(Beginning of Data provided)

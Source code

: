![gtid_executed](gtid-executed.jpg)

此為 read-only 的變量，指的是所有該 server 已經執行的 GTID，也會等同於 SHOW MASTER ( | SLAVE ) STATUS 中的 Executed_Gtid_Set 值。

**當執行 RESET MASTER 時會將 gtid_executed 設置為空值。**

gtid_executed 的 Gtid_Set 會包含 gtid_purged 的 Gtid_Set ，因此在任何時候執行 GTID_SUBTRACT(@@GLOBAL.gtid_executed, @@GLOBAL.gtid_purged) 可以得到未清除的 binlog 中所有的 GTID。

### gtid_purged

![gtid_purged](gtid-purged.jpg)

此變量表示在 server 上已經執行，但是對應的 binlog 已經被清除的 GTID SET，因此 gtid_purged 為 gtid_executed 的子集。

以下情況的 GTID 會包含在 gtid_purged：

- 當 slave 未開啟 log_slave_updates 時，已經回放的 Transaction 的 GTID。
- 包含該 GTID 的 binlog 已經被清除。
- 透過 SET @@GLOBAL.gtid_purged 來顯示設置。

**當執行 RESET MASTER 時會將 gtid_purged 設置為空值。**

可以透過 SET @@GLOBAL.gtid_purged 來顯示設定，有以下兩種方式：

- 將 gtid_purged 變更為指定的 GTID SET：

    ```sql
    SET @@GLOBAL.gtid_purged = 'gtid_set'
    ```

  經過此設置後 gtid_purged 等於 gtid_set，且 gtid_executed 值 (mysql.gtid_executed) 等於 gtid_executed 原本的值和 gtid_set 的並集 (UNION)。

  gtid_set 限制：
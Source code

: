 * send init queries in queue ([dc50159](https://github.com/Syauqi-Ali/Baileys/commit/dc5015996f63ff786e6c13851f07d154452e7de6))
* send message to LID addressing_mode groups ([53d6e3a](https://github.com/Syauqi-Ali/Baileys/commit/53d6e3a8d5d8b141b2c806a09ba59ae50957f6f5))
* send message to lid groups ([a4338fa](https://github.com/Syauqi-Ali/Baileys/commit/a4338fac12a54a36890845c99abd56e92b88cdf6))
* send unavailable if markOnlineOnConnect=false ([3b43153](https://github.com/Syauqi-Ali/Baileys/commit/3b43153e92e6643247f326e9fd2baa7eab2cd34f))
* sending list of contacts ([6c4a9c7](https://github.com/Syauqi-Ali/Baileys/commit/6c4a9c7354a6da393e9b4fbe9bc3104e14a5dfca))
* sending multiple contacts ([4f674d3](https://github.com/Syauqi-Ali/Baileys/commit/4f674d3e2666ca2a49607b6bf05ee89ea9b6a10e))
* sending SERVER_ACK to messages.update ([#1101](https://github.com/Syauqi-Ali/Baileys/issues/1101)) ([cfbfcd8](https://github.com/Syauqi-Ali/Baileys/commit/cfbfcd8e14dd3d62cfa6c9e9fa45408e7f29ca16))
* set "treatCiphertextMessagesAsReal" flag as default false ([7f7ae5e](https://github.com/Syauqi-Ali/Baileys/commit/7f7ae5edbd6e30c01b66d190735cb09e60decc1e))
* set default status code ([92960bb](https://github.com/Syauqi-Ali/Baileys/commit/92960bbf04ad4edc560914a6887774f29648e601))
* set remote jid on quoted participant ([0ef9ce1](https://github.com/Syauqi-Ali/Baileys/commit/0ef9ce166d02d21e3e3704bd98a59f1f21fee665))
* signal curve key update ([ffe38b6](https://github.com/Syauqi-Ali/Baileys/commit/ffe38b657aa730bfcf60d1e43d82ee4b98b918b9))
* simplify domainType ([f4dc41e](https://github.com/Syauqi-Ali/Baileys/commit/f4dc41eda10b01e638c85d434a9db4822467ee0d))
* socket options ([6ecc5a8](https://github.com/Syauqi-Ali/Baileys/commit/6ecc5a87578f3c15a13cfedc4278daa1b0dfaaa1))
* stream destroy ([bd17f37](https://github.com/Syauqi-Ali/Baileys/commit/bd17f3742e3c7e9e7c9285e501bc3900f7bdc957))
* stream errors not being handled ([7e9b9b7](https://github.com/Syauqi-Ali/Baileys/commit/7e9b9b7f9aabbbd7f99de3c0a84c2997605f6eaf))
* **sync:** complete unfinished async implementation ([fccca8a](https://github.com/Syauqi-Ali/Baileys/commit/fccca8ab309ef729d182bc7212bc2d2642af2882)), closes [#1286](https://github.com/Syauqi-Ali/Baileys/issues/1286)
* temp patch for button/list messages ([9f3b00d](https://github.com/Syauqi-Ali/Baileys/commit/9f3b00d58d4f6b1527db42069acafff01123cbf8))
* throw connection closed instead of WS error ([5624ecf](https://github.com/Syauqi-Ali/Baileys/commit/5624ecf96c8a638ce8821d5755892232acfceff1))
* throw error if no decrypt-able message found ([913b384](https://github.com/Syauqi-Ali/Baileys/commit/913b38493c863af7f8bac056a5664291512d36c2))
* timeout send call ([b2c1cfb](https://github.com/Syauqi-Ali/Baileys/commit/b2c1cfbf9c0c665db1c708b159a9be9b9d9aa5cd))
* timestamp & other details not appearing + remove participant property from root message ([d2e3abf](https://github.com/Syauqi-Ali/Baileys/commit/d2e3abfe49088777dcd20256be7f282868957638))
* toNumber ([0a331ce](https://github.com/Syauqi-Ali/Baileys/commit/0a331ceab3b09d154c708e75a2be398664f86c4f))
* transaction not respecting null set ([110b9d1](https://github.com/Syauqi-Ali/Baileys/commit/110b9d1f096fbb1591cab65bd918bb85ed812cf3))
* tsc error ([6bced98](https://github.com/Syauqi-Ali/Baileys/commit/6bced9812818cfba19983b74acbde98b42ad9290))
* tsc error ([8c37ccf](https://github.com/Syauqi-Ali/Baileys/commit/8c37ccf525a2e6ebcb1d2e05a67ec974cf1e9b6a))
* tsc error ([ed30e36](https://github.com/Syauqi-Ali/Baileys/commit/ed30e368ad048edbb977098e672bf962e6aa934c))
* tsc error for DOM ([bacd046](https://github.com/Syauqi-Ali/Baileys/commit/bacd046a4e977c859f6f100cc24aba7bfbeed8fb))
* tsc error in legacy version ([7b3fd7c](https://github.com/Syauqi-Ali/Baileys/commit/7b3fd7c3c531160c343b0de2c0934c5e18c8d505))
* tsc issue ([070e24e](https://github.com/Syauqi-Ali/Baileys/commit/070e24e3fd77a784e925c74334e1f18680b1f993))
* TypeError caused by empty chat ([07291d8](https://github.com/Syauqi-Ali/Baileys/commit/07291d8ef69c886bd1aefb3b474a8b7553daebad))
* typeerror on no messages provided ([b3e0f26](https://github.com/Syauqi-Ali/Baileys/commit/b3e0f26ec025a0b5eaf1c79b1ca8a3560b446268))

(End of Data provided)
(Beginning of Data provided)

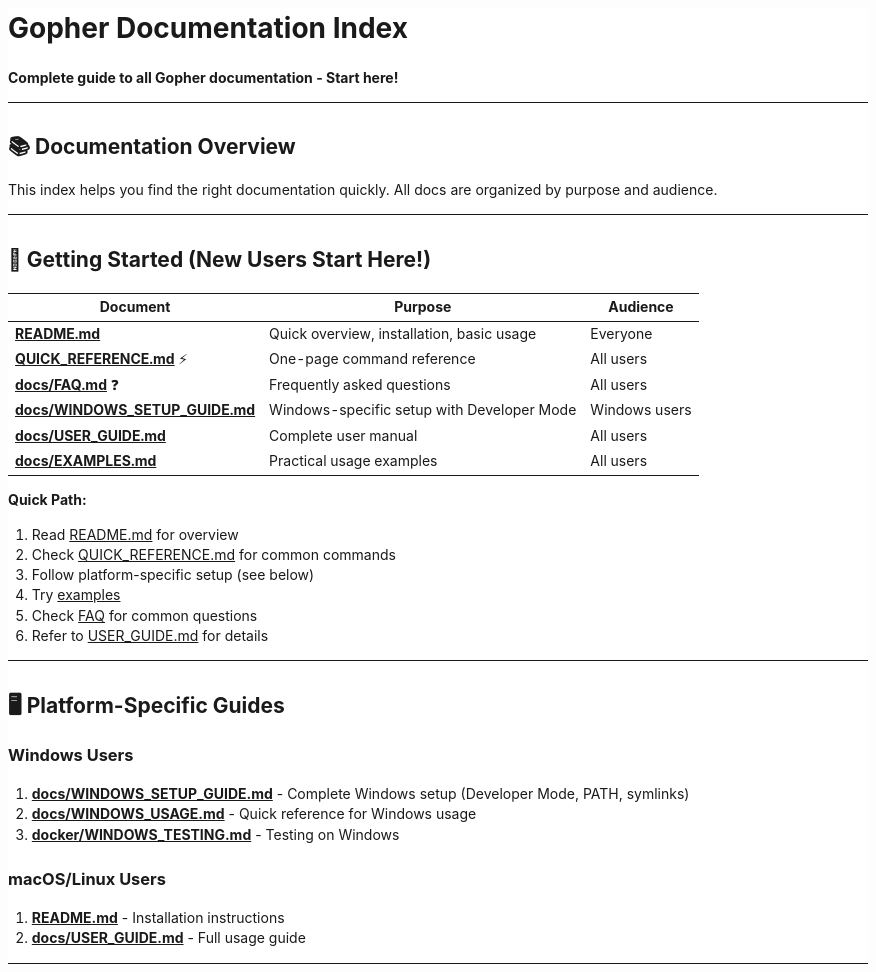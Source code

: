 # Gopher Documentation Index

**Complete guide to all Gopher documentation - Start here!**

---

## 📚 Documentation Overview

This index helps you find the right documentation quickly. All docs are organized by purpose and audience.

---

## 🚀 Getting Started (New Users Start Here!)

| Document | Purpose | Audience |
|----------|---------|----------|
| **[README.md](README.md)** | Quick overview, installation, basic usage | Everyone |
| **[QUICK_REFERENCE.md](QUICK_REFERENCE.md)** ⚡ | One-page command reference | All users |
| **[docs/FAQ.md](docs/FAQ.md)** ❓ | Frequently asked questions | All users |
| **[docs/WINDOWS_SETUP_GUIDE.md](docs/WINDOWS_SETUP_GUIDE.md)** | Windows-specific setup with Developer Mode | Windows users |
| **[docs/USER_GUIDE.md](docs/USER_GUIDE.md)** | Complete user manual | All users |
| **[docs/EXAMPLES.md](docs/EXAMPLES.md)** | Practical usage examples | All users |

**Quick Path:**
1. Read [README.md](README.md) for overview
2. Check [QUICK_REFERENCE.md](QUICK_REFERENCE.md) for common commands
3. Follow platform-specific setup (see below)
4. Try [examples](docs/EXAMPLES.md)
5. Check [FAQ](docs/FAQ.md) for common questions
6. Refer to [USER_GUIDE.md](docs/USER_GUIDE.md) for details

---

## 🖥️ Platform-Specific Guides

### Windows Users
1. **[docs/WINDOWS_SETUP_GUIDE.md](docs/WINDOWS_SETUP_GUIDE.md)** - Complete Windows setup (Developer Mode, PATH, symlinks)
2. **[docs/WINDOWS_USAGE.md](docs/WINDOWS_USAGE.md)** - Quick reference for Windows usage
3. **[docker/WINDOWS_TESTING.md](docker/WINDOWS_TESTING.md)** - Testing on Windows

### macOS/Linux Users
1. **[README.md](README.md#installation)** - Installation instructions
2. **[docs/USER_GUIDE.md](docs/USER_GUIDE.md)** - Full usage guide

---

(End of Data provided)
(Beginning of Data provided)

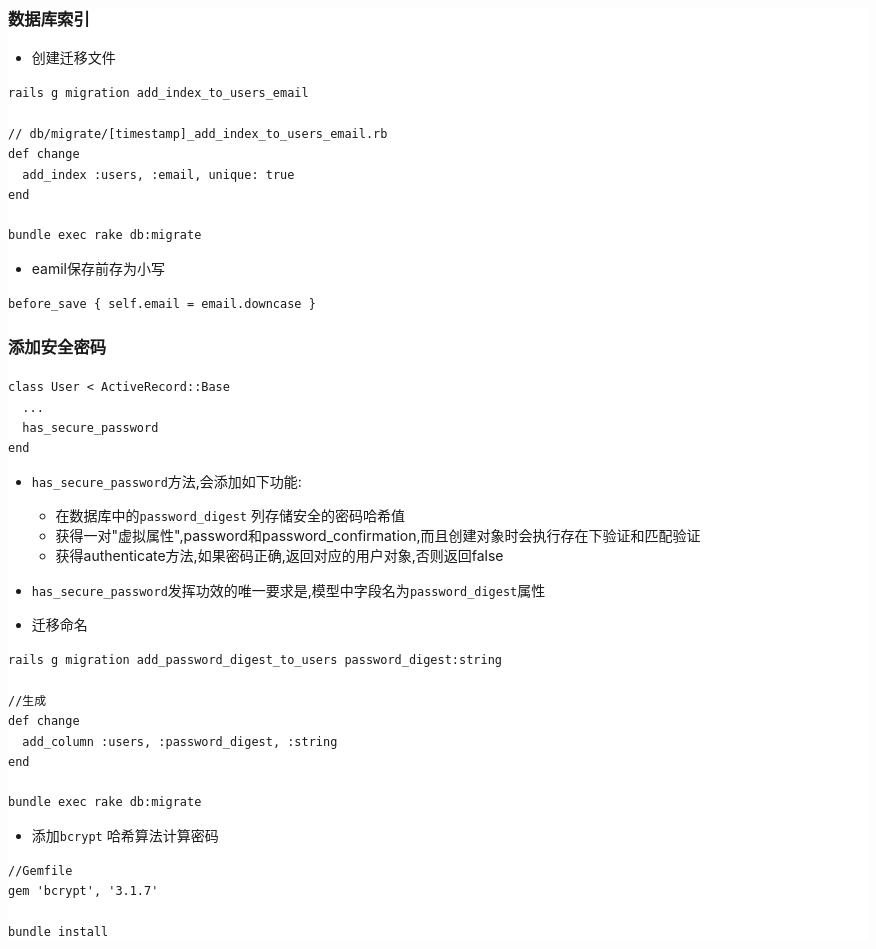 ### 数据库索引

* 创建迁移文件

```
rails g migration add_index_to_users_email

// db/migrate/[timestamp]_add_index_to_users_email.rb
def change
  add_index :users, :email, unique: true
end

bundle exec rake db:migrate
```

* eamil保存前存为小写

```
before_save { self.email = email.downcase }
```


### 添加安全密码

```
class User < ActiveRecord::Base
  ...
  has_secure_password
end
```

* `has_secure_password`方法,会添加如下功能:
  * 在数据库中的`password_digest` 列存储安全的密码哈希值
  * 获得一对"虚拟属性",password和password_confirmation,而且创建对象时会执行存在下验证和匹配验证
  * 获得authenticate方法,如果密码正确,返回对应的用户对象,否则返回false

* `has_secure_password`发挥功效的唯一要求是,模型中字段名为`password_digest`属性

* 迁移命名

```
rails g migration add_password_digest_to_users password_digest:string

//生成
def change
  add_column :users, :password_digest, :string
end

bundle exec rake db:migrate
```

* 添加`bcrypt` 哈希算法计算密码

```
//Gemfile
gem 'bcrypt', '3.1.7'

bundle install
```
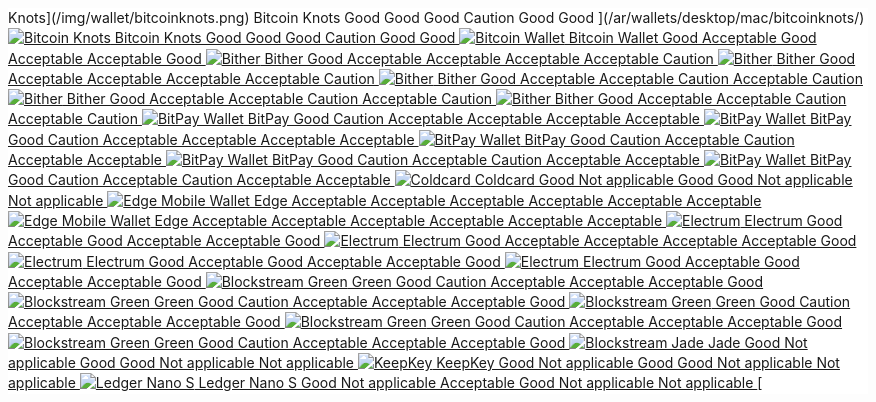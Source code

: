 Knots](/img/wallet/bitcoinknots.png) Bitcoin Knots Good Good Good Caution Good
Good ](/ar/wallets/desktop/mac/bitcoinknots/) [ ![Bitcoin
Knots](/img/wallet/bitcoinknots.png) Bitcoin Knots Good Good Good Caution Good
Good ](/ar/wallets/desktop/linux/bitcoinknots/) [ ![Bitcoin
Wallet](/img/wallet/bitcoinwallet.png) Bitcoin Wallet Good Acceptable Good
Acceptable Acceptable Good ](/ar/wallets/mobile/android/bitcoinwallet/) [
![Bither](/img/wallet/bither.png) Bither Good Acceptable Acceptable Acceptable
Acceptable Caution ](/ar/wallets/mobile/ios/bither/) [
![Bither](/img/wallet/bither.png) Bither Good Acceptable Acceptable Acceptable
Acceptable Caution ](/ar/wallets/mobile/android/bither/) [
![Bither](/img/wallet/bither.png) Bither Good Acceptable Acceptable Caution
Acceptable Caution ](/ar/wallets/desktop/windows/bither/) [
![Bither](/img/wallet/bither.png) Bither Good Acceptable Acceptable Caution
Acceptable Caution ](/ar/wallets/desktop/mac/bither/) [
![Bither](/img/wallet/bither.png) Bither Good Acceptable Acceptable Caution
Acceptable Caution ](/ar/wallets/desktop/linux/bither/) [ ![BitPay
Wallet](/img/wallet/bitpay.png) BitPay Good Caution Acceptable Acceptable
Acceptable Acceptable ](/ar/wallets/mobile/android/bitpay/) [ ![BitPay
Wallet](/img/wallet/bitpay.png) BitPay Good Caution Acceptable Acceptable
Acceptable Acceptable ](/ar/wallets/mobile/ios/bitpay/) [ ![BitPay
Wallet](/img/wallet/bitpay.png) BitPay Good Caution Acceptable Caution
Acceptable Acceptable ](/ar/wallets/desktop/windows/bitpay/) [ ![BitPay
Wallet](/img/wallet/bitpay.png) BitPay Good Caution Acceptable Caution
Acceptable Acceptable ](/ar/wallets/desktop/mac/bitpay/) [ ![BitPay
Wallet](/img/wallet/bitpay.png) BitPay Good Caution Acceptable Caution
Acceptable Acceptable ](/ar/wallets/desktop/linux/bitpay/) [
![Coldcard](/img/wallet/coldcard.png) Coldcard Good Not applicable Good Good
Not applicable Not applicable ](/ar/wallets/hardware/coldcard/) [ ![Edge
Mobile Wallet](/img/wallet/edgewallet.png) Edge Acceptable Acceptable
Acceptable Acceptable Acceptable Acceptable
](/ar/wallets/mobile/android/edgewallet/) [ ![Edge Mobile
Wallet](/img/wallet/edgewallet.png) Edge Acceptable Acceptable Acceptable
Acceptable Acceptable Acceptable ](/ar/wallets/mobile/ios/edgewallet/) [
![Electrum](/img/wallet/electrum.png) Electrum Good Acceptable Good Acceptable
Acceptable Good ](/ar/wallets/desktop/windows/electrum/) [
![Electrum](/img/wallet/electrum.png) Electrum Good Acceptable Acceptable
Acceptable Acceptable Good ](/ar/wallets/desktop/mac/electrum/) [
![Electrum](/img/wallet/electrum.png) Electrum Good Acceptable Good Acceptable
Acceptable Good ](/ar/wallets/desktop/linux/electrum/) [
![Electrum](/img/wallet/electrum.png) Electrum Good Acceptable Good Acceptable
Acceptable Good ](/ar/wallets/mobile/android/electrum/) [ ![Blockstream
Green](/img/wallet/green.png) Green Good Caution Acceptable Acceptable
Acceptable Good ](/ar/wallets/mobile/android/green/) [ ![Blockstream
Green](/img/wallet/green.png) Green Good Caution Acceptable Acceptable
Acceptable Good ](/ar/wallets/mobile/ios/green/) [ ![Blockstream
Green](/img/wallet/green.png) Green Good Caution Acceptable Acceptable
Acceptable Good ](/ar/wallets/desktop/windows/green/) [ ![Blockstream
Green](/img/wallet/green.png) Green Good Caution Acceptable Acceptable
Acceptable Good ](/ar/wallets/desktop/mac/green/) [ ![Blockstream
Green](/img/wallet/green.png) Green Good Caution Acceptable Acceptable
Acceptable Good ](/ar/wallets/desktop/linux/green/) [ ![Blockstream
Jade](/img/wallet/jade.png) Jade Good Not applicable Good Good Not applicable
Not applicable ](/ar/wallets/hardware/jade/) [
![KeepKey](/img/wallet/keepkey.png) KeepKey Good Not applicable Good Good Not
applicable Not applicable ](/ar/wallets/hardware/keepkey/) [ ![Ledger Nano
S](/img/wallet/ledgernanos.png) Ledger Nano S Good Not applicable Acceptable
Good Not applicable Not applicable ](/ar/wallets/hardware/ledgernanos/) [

(End of Data provided)

Activity
Give the number of lines above in which the word "keepkey" appears, and nothing more.

Exercise result
2